KUALA LUMPUR – Já se preparando para encerrar a viagem que faz à Ásia, o presidente Luiz Inácio Lula da Silva disse esperar um acordo com o governo americano em “poucos dias” para a suspensão do tarifaço e das sanções impostas pela Casa Branca a autoridades do Brasil. Na capital da Malásia, em entrevista coletiva a jornalistas brasileiros e estrangeiros, ele comemorou o resultado da reunião que teve na véspera com Donald Trump. Perguntado pelo PlatôBR se acredita que o presidente americano já não está tão disposto a defender Jair Bolsonaro como parecia estar quando impôs o tarifaço ao Brasil, Lula disse que Trump sabe que o ex-presidente ”faz parte do passado“.

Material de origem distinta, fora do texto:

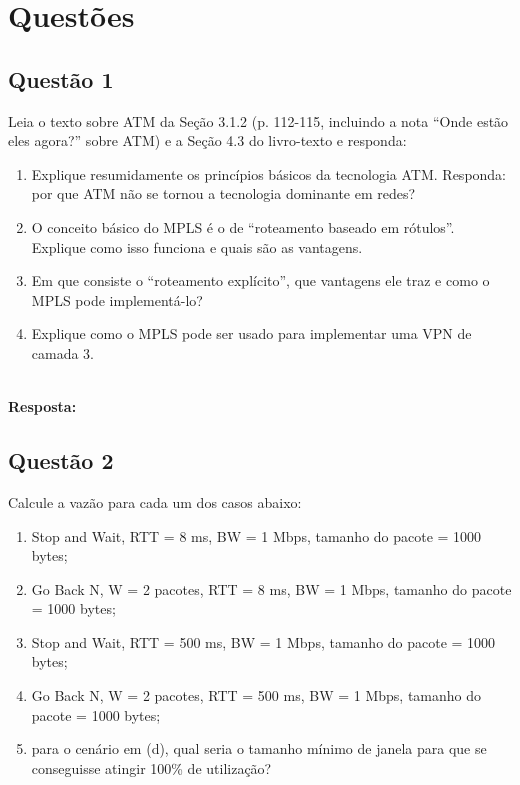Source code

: \section{Questões}\label{sec:questoes}


\subsection{Questão 1}
Leia o texto sobre ATM da Seção 3.1.2 (p. 112-115, incluindo a nota
“Onde estão eles agora?” sobre ATM) e a Seção 4.3 do livro-texto e responda:


\begin{enumerate}[label=\alph*.]
    \item Explique resumidamente os princípios básicos da tecnologia ATM. Responda: por
que ATM não se tornou a tecnologia dominante em redes?
    \item O conceito básico do MPLS é o de “roteamento baseado em rótulos”. Explique
como isso funciona e quais são as vantagens.
    \item  Em que consiste o “roteamento explícito”, que vantagens ele traz e como o
MPLS pode implementá-lo?
    \item Explique como o MPLS pode ser usado para implementar uma VPN de camada 3.
\end{enumerate}\\

\noindent
\textbf{Resposta:} \\


\subsection{Questão 2}
 Calcule a vazão para cada um dos casos abaixo:

\begin{enumerate}[label=\alph*.]
    \item Stop and Wait, RTT = 8 ms, BW = 1 Mbps, tamanho do pacote = 1000 bytes;
    \item Go Back N, W = 2 pacotes, RTT = 8 ms, BW = 1 Mbps, tamanho do pacote = 1000
bytes;
    \item Stop and Wait, RTT = 500 ms, BW = 1 Mbps, tamanho do pacote = 1000 bytes;
    \item  Go Back N, W = 2 pacotes, RTT = 500 ms, BW = 1 Mbps, tamanho do pacote = 1000
bytes;
    \item para o cenário em (d), qual seria o tamanho mínimo de janela para que se
conseguisse atingir 100\% de utilização? 
\end{enumerate}\\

“Ele (Trump) sabe que ‘rei morto, rei posto’. Ele sabe. O Bolsonaro faz parte do passado da política brasileira. E eu ainda disse para ele: ‘com três reuniões que você fizer comigo, você vai perceber que o Bolsonaro era nada, praticamente’”, declarou o presidente brasileiro. “Acho que está estabelecida a relação entre Brasil e Estados Unidos. Quem imaginava que não ia ter, perdeu. Vai ter e vai ter uma relação produtiva.”
Lula disse que ele e Trump trocaram números de telefone e que, a partir de agora, a parte política das negociações será tratada diretamente entre os dois, enquanto as equipes de um lado e de outro cuidam dos detalhes técnicos para se chegar rapidamente a um acordo que permita a revisão das tarifas.
“Estou convencido de que em poucos dias nós teremos uma solução definitiva entre Estados Unidos e Brasil, para que a vida siga boa e alegre, do jeito que dizia o Gonzaguinha na música”, disse Lula, que chegou a se emocionar ao comentar o momento da reunião em que Trump se disse impressionado com a história dele. O presidente brasileiro está completando 80 anos nesta segunda, 27.
Também na manhã desta segunda-feira na Malásia, noite de domingo no Brasil, o chanceler Mauro Vieira, o secretário-executivo do MDIC (Ministério do Desenvolvimento, Indústria e Comércio), Marcio Elias Rosa, e o embaixador Audo Faleiro, conselheiro do presidente para assuntos internacionais, fizeram com representantes da Casa Branca a reunião combinada entre Lula e Trump para começar a negociar um acordo. Do lado americano participaram o secretário do Tesouro, Scott Bessent, e o representante comercial dos EUA, Jamieson Greer. Nada foi decidido, mas todos combinaram de fazer uma nova reunião em Washington, provavelmente na semana que vem, para tentar avançar nas negociações.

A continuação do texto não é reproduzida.